My two kids are nice smart, healthy young boys. A couple of great New Zealanders in the making. So I decided to see what would happen if I let them do whatever they want for a day. No telling offs. No advice. No suggestions. No matter what.
It was a huge mistake.
Sunday 6.55am
Woke up to find my sons outside hunting pokemon with my iPhone. They'd grabbed the device while I was sleeping and pressed my thumb on the unlock button. A crime that deserves a lecture. But instead of telling them off, I joined in. We caught Psyduck, Gengar and Ekens. As well as a bunch of punishingly common Pidgeys, Zubats and Rattatas. Good times.
Sunday 7.25am
Watching the TV show of the year Westworld when I hear a massive crash in the lounge. Rush out to find a Minecraft sword stabbed through the belly of the Christmas tree. Dozens of ornaments rolling around on the floor. Obviously very annoying, but I let it slide, because I'm not telling them off today. Instead I pull the sword from the tree and attack. An epic living room-destroying kids-vs-Dad sword fight ensues. So much fun. This plan is working out great.
Sunday 9.05am
I'm backing my brand new Ford Ranger out of the driveway to take my 7-year-old son to a play date. He swings the door open while we're reversing. It smashes into the gate. I hear an horrific groaning as the metal bends back. Door ruined. My brand new truck, my pride and joy now has a massive dent in the door. Argh! But I'm not telling them off today. So I have to let it slide ... hold my tongue. Let it go.
Actually screw this. "You don't b***** open the b***** door when the b***** car is moving!" Play date cancelled. Massive lecture. Huge telling off. I love my new truck.

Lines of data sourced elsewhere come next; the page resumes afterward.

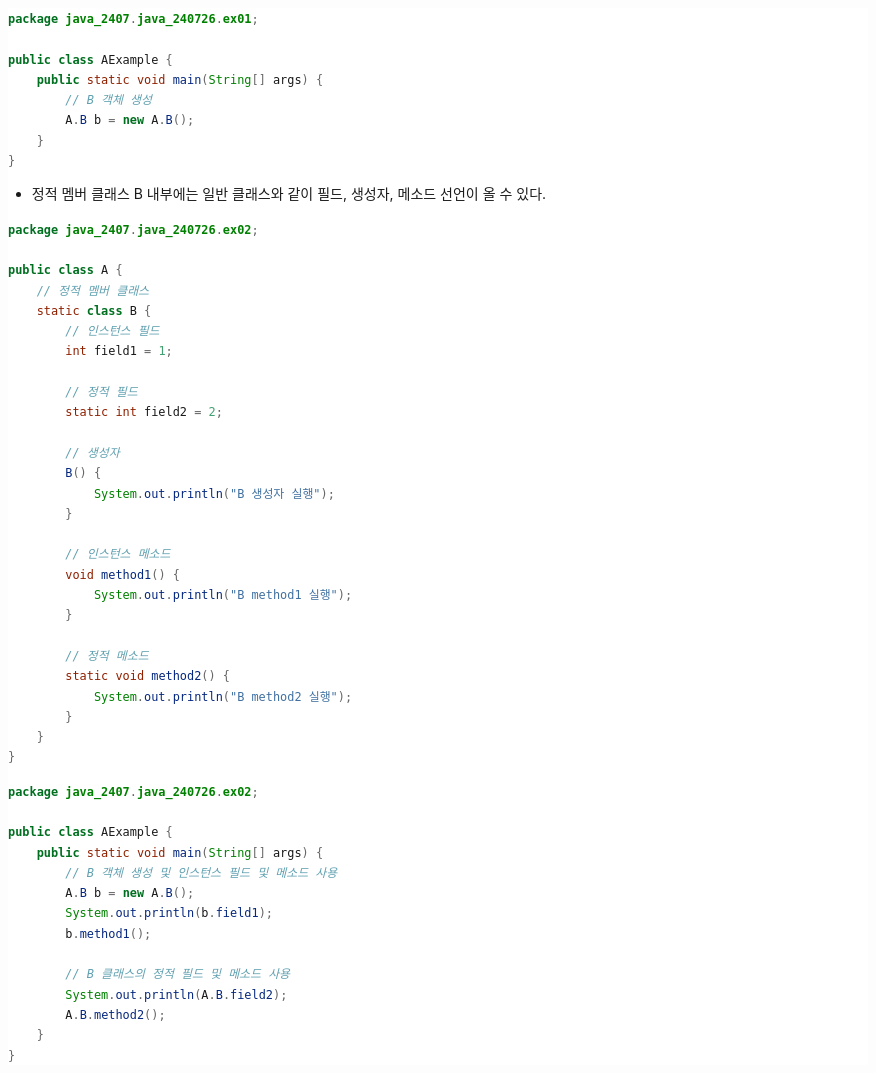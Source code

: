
 ```java
package java_2407.java_240726.ex01;

public class AExample {
    public static void main(String[] args) {
        // B 객체 생성
        A.B b = new A.B();
    }
}

```

- 정적 멤버 클래스 B 내부에는 일반 클래스와 같이 필드, 생성자, 메소드 선언이 올 수 있다.

```java
package java_2407.java_240726.ex02;

public class A {
    // 정적 멤버 클래스
    static class B {
        // 인스턴스 필드
        int field1 = 1;

        // 정적 필드
        static int field2 = 2;

        // 생성자
        B() {
            System.out.println("B 생성자 실행");
        }

        // 인스턴스 메소드
        void method1() {
            System.out.println("B method1 실행");
        }

        // 정적 메소드
        static void method2() {
            System.out.println("B method2 실행");
        }
    }
}

```

```java
package java_2407.java_240726.ex02;

public class AExample {
    public static void main(String[] args) {
        // B 객체 생성 및 인스턴스 필드 및 메소드 사용
        A.B b = new A.B();
        System.out.println(b.field1);
        b.method1();

        // B 클래스의 정적 필드 및 메소드 사용
        System.out.println(A.B.field2);
        A.B.method2();
    }
}

```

A disappointing end to my experiment.
Children bring so much joy. Unfortunately they're also annoying idiots. It's our job to teach them to succeed, grow up and become great Kiwis like us.
However a life of telling off is no fun for anyone. Messages stop getting through and backyard cricket suffers.
So I suggest you take a telling off holiday. Let things slide for a bit. Chill out. That way your children will be ready to listen when you really need them to.
It worked for me. Well it worked for about 2 hours before my brand new Ranger got its door bent backwards. Who opens a b***** car door while we're b***** moving?